The Sox's situational hitting was great....and then it sucked the rest of the game. Jermaine Dye had a three-run homer after Jim Thome reached with a two-out walk and Paul Konerko singled. Then Jim Thome came through with an RBI ground rule double -- though he strained his hamstring while doing so -- and Paul Konerko followed with an RBI single to make it 6-3.
Freddy Garcia made me ill and angry at the same time, squandering the three-run lead as the Tigers raked him around the yard. Also, Rob Mackowiak was playing center for some unknown reason, and a ball dropped in front of him and Scott Podsednik, and behind Juan Uribe. So after Freddy complained about his offense, he didn't help himself when he finally got some support.
(Brian Anderson did get into this game, but only as a pinch-hitter after Jim Leyland replaced his reliever during a 2-2 count.

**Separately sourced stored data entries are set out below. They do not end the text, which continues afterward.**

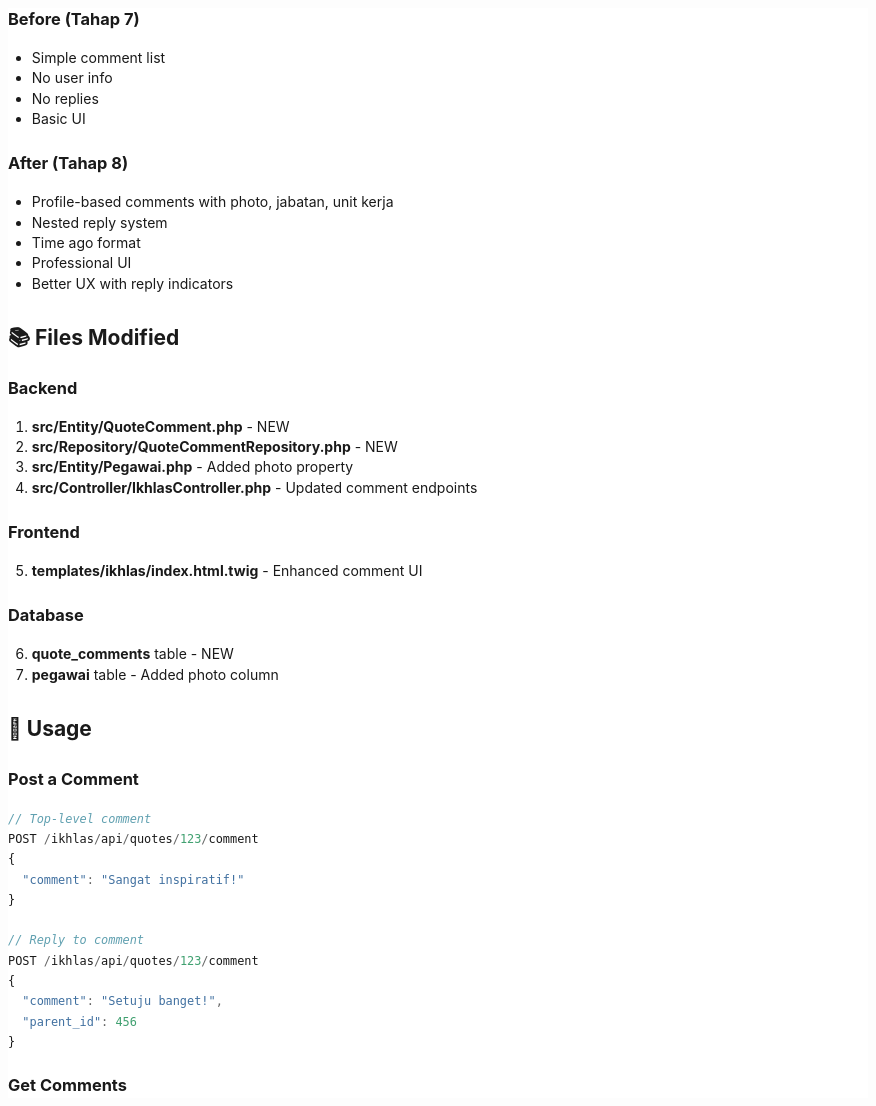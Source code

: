 ### Before (Tahap 7)
- Simple comment list
- No user info
- No replies
- Basic UI

### After (Tahap 8)
- Profile-based comments with photo, jabatan, unit kerja
- Nested reply system
- Time ago format
- Professional UI
- Better UX with reply indicators

## 📚 Files Modified

### Backend
1. **src/Entity/QuoteComment.php** - NEW
2. **src/Repository/QuoteCommentRepository.php** - NEW
3. **src/Entity/Pegawai.php** - Added photo property
4. **src/Controller/IkhlasController.php** - Updated comment endpoints

### Frontend
5. **templates/ikhlas/index.html.twig** - Enhanced comment UI

### Database
6. **quote_comments** table - NEW
7. **pegawai** table - Added photo column

## 🚀 Usage

### Post a Comment

```javascript
// Top-level comment
POST /ikhlas/api/quotes/123/comment
{
  "comment": "Sangat inspiratif!"
}

// Reply to comment
POST /ikhlas/api/quotes/123/comment
{
  "comment": "Setuju banget!",
  "parent_id": 456
}
```

### Get Comments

Anderson got one pitch and struck out, although Pods recorded the strikeout for failing to get a bunt down the first two times.)
But Freddy settled down, and so did the Sox offense. At one point, Freddy had retired 10 in a row, and at one point, the Sox offense stranded two runners in four consecutive innings, and 10 runners overall. The culprits included:
- Dye, flying out harmlessly to center with runners on first and second and no outs in the fourth.

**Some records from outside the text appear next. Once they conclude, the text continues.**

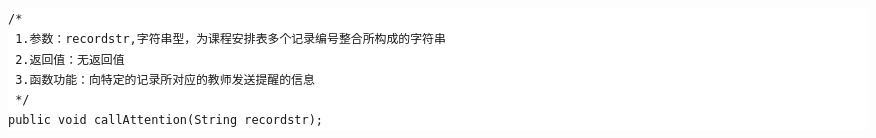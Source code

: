 	/*
	 1.参数：recordstr,字符串型，为课程安排表多个记录编号整合所构成的字符串
	 2.返回值：无返回值
	 3.函数功能：向特定的记录所对应的教师发送提醒的信息
	 */
	public void callAttention(String recordstr); 
    
    
    
    
    
    
    



 


 


  [1]: ./images/%E5%9B%BE%E7%89%871.jpg "图片1.jpg"
  [2]: ./images/%E5%9B%BE%E7%89%872.png "图片2.png"
  [3]: ./images/%E5%9B%BE%E7%89%873.png "图片3.png"
  [4]: ./images/picture7.JPG "picture7.JPG"
  [5]: ./images/%E5%9B%BE%E7%89%875.png "图片5.png"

- Podsednik, grounding into an inning-ending double play in the fifth with runners on the corners.
- Alex Cintron, grounding into an inning-ending double play with runners on first and second in the seventh.

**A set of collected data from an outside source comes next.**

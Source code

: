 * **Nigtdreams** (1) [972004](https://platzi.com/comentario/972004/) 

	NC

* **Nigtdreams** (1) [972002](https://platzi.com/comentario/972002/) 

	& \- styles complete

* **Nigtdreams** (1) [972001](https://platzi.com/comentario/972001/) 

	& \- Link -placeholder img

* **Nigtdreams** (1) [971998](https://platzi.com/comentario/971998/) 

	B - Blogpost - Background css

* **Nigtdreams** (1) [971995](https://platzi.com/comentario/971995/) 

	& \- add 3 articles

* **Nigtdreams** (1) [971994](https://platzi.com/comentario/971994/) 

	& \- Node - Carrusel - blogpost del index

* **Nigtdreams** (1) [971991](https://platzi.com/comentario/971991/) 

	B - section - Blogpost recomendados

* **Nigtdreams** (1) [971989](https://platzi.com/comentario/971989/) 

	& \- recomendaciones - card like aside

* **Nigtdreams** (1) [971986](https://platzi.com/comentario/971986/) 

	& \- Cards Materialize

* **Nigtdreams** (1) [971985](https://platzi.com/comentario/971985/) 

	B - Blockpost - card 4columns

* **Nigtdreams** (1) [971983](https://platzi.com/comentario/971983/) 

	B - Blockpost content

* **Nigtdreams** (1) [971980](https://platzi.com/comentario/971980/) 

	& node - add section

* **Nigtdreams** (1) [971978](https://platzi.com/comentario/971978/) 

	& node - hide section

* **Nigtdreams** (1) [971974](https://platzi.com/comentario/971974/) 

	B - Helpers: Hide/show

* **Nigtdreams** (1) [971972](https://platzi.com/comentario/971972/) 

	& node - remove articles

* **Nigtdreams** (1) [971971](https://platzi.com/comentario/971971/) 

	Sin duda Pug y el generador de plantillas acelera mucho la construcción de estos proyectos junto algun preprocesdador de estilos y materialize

After the initial outburst, Joe Crede provided the only run afterwards with his second homer of the game in the seventh, which was a huge insurance run to put the Sox up 7-5. Crede had two homers on the day -- on the first, he somehow managed to pull a shoe-high breaking ball on the outside corner into the left field seats.
Freddy frustrated me all day, as Detroit ran wild on him. They stole two bases (making it 32 for 33 on the year), and Magglio Ordonez was able to go from first to third on a single to left thanks to a huge jump. For all the complaining he does, he doesn't throw his teammates a single bone. ESPN2 didn't show Freddy in the dugout after Matt Thornton gave up a double to Sean Casey scoring the two inherited runners, so I don't know if he threw his hands up in disgust, but at least he can't complain about the offense.
Mike MacDougal and Bobby Jenks finished the game, doing well in a rare high-leverage situation, but had the Sox executed (0-for-5 bunting on the night, with Mackowiak, Uribe and Pods all failing), this one should've been a laugher.